Pukul delapan tepat. Bintang duduk di kursi salah satu meja di sebuah kafe. Sebuah band yang sedang tampil menarik perhatiannya. Memaksa memorinya menumpahkan kenangan akan malam-malam Kamis yang ia lewatkan untuk menonton Noval dan band-nya menghibur pengunjung. Namun malam itu bukan malam Kamis, dan ia tidak sedang berada di kafe tempat mantan kekasih dan band-nya biasa tampil. Jam tangan Bintang menunjukkan bahwa ia sudah 5 menit berada di sana. Ia duduk di kafe itu untuk bertemu dengan Noval yang mengajaknya berjumpa karena kebetulan sedang berlibur di Bandung. Malam itu direncanakan Bintang sebagai pertemuan terakhirnya dengan Noval. Ia tak mungkin bisa hidup wajar jika mereka tidak berhenti bertemu. Bintang duduk gelisah di kursinya. Perasaan tidak nyaman ketika dulu ia menunggu Noval untuk merayakan anniversary kedua mereka—saat Noval tidak datang—kembali melintas. Seorang pelayan berseragam merah dengan wajah ayu datang membawa teh jahe yang Bintang pesan. Tak lama berselang, Noval muncul dan berjalan menghampiri mejanya. Karena si pelayan belum meninggalkan meja, mereka memutuskan untuk sekalian memesan makanan. "Sop buntut satu," ujar Bintang. "Iga bakar dan jus jeruk satu," pesan Noval. Si pelayan menulis pesanan itu, kemudian mengulanginya sebelum pergi meninggalkan mereka. Bintang yang duduk di depan Noval merasa ada sesuatu yang berbeda dari penampilan cowok itu malam itu. Ia memakai kemeja berlengan panjang yang digulung sedikit, padahal sebelumnya ia tak pernah memakai pakaian selain kaus dan jaket. Bintang sendiri hanya memakai jeans hitam dan blus biru yang sederhana. "Apa kabar?" Bintang mengawali percakapan. Berusaha bersikap biasa dan melupakan hal-hal yang pernah terjadi di antara mereka. "Baik," jawab Noval. "Elo sendiri? Ibu lo?" "Baik juga. Ibu juga baik," Bintang menjawab singkat. "Ngomong-ngomong, selamat ya. Akhirnya dapat juga beasiswa yang dipengenin," ujar Noval. Bintang hanya tersenyum. "Makasih," ucapnya pelan.
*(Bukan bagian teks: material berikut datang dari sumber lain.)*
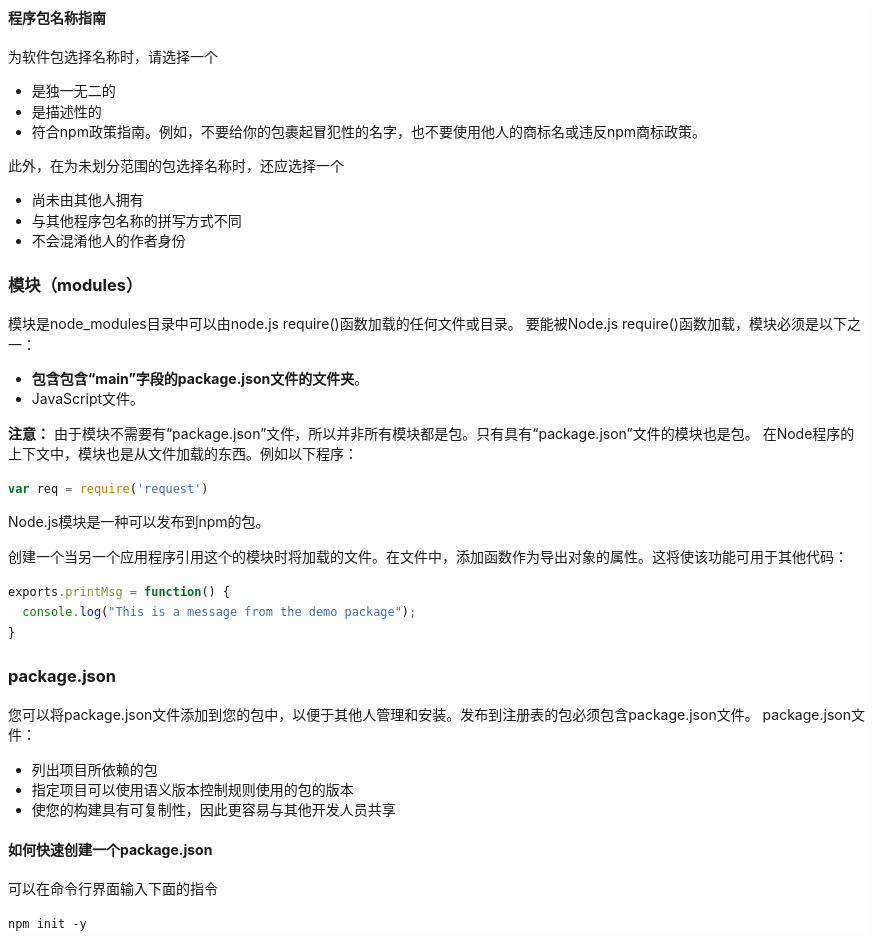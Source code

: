 #### **程序包名称指南**

为软件包选择名称时，请选择一个

- 是独一无二的
- 是描述性的
- 符合npm政策指南。例如，不要给你的包裹起冒犯性的名字，也不要使用他人的商标名或违反npm商标政策。

此外，在为未划分范围的包选择名称时，还应选择一个

- 尚未由其他人拥有
- 与其他程序包名称的拼写方式不同
- 不会混淆他人的作者身份



### **模块（modules）**

模块是node_modules目录中可以由node.js require()函数加载的任何文件或目录。
要能被Node.js require()函数加载，模块必须是以下之一：

- **包含包含“main”字段的package.json文件的文件夹**。
- JavaScript文件。

**注意：** 由于模块不需要有“package.json”文件，所以并非所有模块都是包。只有具有“package.json”文件的模块也是包。
  在Node程序的上下文中，模块也是从文件加载的东西。例如以下程序：

```js
var req = require('request')
```

Node.js模块是一种可以发布到npm的包。

创建一个当另一个应用程序引用这个的模块时将加载的文件。在文件中，添加函数作为导出对象的属性。这将使该功能可用于其他代码：

```js
exports.printMsg = function() {
  console.log("This is a message from the demo package");
}
```



### package.json

您可以将package.json文件添加到您的包中，以便于其他人管理和安装。发布到注册表的包必须包含package.json文件。
package.json文件：

- 列出项目所依赖的包
- 指定项目可以使用语义版本控制规则使用的包的版本
- 使您的构建具有可复制性，因此更容易与其他开发人员共享

#### **如何快速创建一个package.json**

可以在命令行界面输入下面的指令

```
npm init -y
```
Dari mana dia tahu? Bintang heran, karena sudah beberapa bulan mereka sama sekali tidak bertemu dan lost contact. Namun, ia tidak berminat menanyakan hal tersebut. Tak lama kemudian, seorang pelayang datang membawa pesanan mereka. Bintang dan Noval menikmati makanan masing-masing. Untuk sementara, mereka terbebas dari keharusan mencari topik pembicaraan. Makanan mereka telah habis. Mau tak mau, mereka harus masuk ke masalah inti. Bintang menyesap tehnya sebelum berbicara. "Sebenarnya mau ngomong apa, Val?" tanyanya. "Bintang..." Noval memulai. "Gue pernah bilang, bisa dengan mudah dapet pengganti lo yang jauh lebih baik..." Noval diam sejenak. Bintang hanya memandangi jari-jari di pangkuannya. "Gue salah." Noval melanjutkan. "Kalau study lo udah selesai, dua tahun lagi..." Noval menggenggam sesuatu yang diambilnya dari saku celana, "Maukah... maksud gue, menikahlah dengan gue, Bintang?" Noval membuka genggamannya. Ada sebuah kotak kecil berwarna biru tua di sana. Noval membukanya dengan tangan gemetar. Sebuah cincin dari emas putih dengan permata mungil berkilau ditimpa cahaya. Masih dengan tangan bergetar, Noval menyodorkan kotak berisi cincin itu kepada Bintang yang tampak salah tingkah. Apa yang dilakukan Noval sama sekali tak terlintas di kepala Bintang. Setelah mampu menguasai diri, Bintang menutup kotak di tangan Noval, kemudian mengatupkan jari-jari Noval dan mendorongnya menjauh. "Lo kenapa, Val?" tanyanya serius. "Gue sungguh-sungguh." Noval meyakinkannya. "Jangan gini, Val. Ngelakuin ini cuma karena ngerasa bersalah dan buat balas jasa aja," Bintang berujar pelan. "Nggak gitu," sanggah Noval kecewa. "Gue sungguh-sungguh." "Gue baru nyadar, nggak ada yang sebaik lo. Dan gue sayang lo sama besarnya. Cuma nggak tahu cara nunjukkinnya." Noval mencondongkan tubuh, menatap langsung kedua mata Bintang. Mencari tahu, apakah Bintang masih menyisakan cinta untuknya. Lucu juga, karena beberapa bulan lalu justru Bintang yang melakukan hal tersebut. Noval kembali duduk tegak.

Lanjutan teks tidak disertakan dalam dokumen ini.